The best way to integrate behavioral health with physical health is to gather the providers into one clinical space where the comprehensive health experience can be delivered seamlessly for patients. In early September, the Colorado Coalition for the Homeless did just that when it opened the Stout Street Health Center. The 50,000 square foot, multiservice center replaces an aging site and allows care teams to provide broader assistance for the homeless in Denver.
The health center can serve up to 18,000 individuals per year. Previously, the group of providers treated 12,000 unique patients, with some 2,400 of those accessing mental health or SUD services, according to Elizabeth Cookson, MD, Distinguished Fellow of the American Psychiatric Association, who is the coalition’s director of psychiatry.
“We shared a number of patients with the medical clinic but did not integrate as much as we wanted to,” Cookson says.
She says the existing EHR system has helped in care coordination efforts, and providers will be able to continue to leverage the shared data. Workflows made it possible to deliver coordinated care within patient privacy regulations.
“We made it clear to our patients that all of the record is accessible to all providers,” she says.
Additionally, the SUD patients are asked to sign a waiver for 42 CFR Part 2 to allow clinicians to document notes in the patients’ EHRs. Patients can decline, of course, but the permission process is necessary to balance the need for provider data sharing with the need for patient privacy.
Within the new facility, the team-based clinical delivery system includes cubical areas where the behavioral and medical staff are side-by-side. Cookson says in most integrated facilities in other cities, there is often one dominant offering—for example, primary care—and the complementary services—such as behavioral health—are added on, or vice versa. At Stout Street, the two disciplines are equally emphasized among patients who need such care.

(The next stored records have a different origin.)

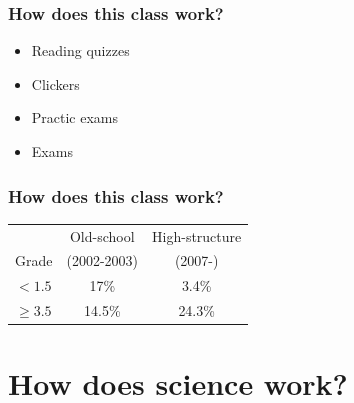 \begin{noheadline}
\begin{frame}[t]
    \frametitle{How does this class work?}

        \vspace{-5mm}
        \begin{itemize}
            \item<1-> Reading quizzes
                \vspace{14mm}
            \item<2-> Clickers
                \vspace{14mm}
            \item<3-> Practic exams
                \vspace{14mm}
            \item<4-> Exams
        \end{itemize}
\end{frame}
\end{noheadline}

\begin{noheadline}
\begin{frame}
    \frametitle{How does this class work?}

    \begin{table}%
        \centering
        \begin{tabular}{ l | c c }
            & Old-school & High-structure \\
            Grade & (2002-2003) & (2007-) \\
            \hline
            $< 1.5$ & 17\% & 3.4\% \\
            $\geq 3.5$ & 14.5\% & 24.3\% \\
        \end{tabular}
    \end{table}

\end{frame}
\end{noheadline}


\section{How does science work?}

“The entry to mental health is all through primary care,” Cookson says. “Before, we’d see patients on request if they were not involved in our health system, but often with long wait times.”
Staffing in each of the three currently open suites includes:
· Two full-time primary care providers;
· Two psychiatric prescribers; and
· Three behavioral health providers who offer brief intervention, brief assessment, group treatment and longer-term group and individual treatment.
Now the behavioral health referral is immediate and not just under the same roof, but within the same care suite. In fact, the treatment rooms are universally design to adapt to either model as needs change. For example, a room set up with a table and chairs for behavioral health interactions could be converted to a medical exam room by swapping out the furniture for an exam table, Cookson says. All the rooms are equipped with sinks and storage.
A fourth care suite will be opened in the future.
“This is a huge culture shock for both the mental health and physical health providers,” she says. “Really getting it to work is challenging and time consuming, but we’ve already seen exciting changes in terms of quickly accessing behavioral health or physical health.”
While there are plenty of integrated health sites nationwide, the Stout Street facility is different in that it combines a complex network of funding to support health and social needs of the homeless in the Denver area. For example, the Stout Street Lofts located on the upper floors of the facility can provide living space for 78 formerly homeless households.
Support includes more than $35 million in combined funds from individual donors, the Affordable Care Act capital, Low Income Housing Tax Credits and New Market Tax Credits. Created under President Clinton, the New Market Tax Credit program provides tax breaks for local projects geared toward job creation in distressed areas. It accounts for $17 million of the funding.
“We are able to make use of a number of tax credit and financing schemes because we work with the Department of Housing and Urban Development, the Health Resources and Services Administration and the Substance Abuse and Mental Health Services Administration,” Cookson says.
She recommends that behavioral health providers work closely with their local primary care communities and create wholesale changes to care models to drive integration in their local areas.